Work to be completed: Report how many lines of the records below include the word "Lieve". Give nothing but the number.

◇ ◇ ◇ ◇ ◇ ◇ ◇

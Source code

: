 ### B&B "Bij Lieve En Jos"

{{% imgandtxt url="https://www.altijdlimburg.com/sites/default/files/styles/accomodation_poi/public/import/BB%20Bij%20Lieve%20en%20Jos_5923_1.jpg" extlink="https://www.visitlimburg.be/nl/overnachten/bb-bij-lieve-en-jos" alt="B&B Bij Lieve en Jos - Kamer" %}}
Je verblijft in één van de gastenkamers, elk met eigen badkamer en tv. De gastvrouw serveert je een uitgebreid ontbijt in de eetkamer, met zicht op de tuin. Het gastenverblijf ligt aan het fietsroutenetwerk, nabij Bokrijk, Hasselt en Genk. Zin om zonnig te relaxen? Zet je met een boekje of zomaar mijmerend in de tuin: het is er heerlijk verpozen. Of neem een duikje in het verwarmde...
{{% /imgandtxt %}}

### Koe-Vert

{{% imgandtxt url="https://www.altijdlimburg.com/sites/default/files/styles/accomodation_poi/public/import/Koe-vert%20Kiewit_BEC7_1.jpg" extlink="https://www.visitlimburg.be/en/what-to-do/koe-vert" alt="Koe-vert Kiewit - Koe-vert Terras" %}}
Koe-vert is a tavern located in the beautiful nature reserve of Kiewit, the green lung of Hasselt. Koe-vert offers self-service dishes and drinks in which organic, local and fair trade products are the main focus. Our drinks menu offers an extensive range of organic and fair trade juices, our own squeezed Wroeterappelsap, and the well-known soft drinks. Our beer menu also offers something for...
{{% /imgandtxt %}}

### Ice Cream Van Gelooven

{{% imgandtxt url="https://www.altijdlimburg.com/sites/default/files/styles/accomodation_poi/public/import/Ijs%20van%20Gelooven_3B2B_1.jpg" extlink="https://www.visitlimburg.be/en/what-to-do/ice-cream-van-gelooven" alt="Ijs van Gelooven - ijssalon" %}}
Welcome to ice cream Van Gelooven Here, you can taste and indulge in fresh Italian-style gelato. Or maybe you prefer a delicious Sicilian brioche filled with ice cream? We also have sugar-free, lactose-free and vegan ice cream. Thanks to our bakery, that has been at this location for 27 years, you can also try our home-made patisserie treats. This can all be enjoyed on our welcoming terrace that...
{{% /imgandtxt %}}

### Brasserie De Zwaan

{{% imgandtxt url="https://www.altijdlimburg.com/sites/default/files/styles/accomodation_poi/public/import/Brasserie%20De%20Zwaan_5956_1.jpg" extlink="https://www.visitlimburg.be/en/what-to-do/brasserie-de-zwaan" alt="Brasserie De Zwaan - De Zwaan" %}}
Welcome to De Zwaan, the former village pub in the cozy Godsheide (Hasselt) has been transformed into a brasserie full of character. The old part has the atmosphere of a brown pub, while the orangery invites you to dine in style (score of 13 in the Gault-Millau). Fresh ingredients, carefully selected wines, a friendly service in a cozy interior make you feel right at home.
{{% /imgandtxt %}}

◇ ◇ ◇ ◇ ◇ ◇ ◇

Task output: 2